**Document images with source code**
*** Block opens ***
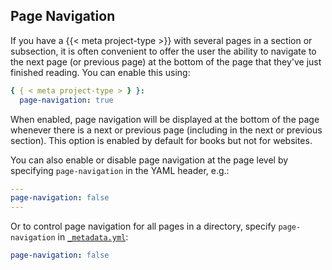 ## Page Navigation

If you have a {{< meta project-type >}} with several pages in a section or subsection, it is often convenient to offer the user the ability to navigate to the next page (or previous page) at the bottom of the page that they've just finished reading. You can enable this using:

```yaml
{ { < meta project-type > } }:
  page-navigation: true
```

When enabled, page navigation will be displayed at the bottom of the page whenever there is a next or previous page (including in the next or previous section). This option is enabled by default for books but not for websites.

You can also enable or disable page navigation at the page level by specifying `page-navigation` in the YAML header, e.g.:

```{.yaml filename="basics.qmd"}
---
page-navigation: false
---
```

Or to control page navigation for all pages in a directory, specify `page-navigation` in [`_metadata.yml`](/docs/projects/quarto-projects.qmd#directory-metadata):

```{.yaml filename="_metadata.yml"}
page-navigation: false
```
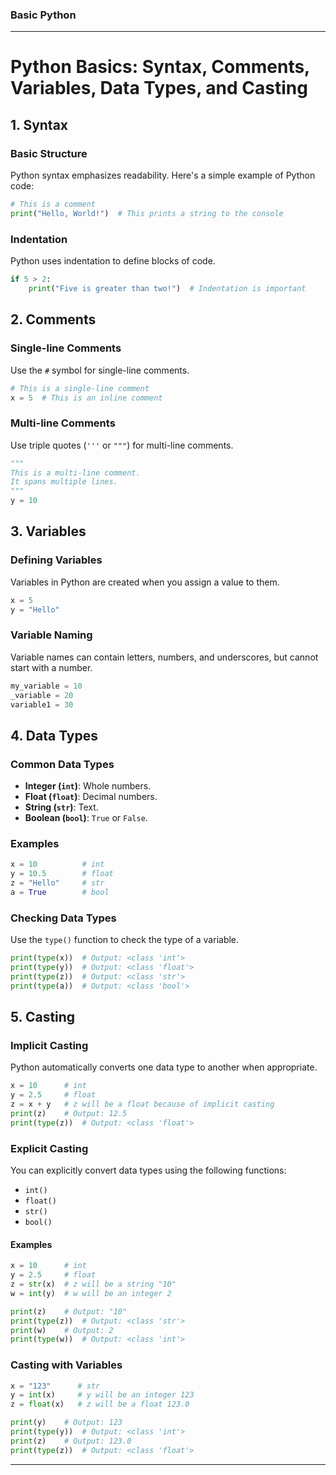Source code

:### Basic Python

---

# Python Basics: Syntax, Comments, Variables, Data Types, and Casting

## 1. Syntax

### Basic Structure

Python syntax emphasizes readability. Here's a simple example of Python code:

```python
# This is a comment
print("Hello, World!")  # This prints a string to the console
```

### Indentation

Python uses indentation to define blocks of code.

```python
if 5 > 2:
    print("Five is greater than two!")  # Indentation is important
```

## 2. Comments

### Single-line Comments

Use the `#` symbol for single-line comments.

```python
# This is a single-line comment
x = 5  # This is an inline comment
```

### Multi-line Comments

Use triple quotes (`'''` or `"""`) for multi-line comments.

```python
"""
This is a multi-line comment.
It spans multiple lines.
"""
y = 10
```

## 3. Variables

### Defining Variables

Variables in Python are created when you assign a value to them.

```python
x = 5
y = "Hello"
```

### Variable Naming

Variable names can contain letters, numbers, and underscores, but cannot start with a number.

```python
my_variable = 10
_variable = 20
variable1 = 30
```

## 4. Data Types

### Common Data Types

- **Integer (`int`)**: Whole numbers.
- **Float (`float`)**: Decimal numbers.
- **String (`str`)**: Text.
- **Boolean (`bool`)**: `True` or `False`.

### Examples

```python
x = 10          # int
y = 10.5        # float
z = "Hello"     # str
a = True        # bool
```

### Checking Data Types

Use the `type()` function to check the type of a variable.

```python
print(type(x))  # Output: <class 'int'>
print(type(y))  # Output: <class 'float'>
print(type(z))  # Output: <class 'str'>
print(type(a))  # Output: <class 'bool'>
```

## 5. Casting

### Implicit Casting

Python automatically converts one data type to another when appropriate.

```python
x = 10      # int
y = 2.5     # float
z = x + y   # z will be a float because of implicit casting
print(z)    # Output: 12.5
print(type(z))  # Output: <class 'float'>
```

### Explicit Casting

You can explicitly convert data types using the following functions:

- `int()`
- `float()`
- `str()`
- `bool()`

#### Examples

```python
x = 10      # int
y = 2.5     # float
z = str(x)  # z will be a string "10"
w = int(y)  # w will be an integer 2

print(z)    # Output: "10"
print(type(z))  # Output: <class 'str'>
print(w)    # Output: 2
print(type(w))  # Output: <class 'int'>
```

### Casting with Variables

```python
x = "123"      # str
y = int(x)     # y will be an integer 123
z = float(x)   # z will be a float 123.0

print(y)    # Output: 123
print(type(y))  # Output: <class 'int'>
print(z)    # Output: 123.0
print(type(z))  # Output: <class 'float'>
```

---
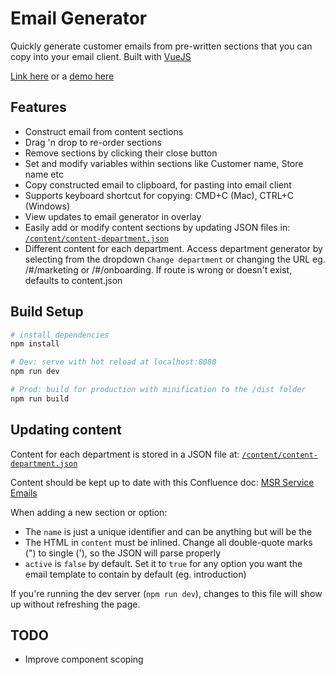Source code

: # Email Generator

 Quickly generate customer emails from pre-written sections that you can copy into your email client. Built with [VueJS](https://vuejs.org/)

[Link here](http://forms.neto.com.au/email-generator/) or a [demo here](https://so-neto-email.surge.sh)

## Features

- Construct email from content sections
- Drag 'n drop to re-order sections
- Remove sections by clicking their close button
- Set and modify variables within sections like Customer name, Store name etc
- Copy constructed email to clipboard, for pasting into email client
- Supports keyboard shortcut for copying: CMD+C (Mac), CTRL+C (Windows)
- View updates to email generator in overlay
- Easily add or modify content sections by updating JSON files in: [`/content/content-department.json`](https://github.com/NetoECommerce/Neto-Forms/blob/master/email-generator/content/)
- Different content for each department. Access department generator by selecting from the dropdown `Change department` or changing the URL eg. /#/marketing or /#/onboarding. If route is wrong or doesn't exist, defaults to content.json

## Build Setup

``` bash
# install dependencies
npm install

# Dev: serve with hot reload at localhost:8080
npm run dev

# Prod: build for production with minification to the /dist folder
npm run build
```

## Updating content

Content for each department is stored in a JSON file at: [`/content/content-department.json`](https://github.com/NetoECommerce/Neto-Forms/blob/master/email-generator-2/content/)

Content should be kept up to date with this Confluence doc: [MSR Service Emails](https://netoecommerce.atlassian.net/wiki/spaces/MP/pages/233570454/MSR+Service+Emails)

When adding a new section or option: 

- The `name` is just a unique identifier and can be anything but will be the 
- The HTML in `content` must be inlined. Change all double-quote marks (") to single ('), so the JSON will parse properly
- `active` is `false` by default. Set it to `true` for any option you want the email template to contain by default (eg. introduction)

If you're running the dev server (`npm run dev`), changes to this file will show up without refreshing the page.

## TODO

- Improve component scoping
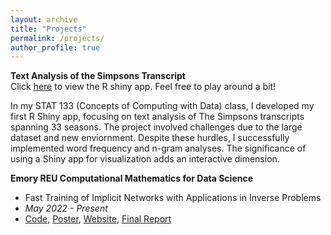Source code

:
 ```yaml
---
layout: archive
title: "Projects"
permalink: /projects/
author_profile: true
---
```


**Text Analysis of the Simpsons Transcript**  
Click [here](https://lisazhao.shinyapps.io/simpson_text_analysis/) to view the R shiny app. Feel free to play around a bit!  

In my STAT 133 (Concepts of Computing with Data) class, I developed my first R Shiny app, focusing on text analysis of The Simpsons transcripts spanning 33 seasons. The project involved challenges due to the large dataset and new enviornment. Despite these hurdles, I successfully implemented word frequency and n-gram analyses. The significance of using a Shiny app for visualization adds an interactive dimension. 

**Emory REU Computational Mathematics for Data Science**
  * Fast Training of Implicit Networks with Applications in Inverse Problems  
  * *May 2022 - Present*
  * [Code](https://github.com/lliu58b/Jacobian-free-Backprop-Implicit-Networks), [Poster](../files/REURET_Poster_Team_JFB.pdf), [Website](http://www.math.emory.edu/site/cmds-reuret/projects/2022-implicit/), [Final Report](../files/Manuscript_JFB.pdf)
*** Block closes ***
**What this task involves**
From the entries, copy out each line containing the word "client".

**Finished task**
 Quickly generate customer emails from pre-written sections that you can copy into your email client. Built with [VueJS](https://vuejs.org/)
- Copy constructed email to clipboard, for pasting into email client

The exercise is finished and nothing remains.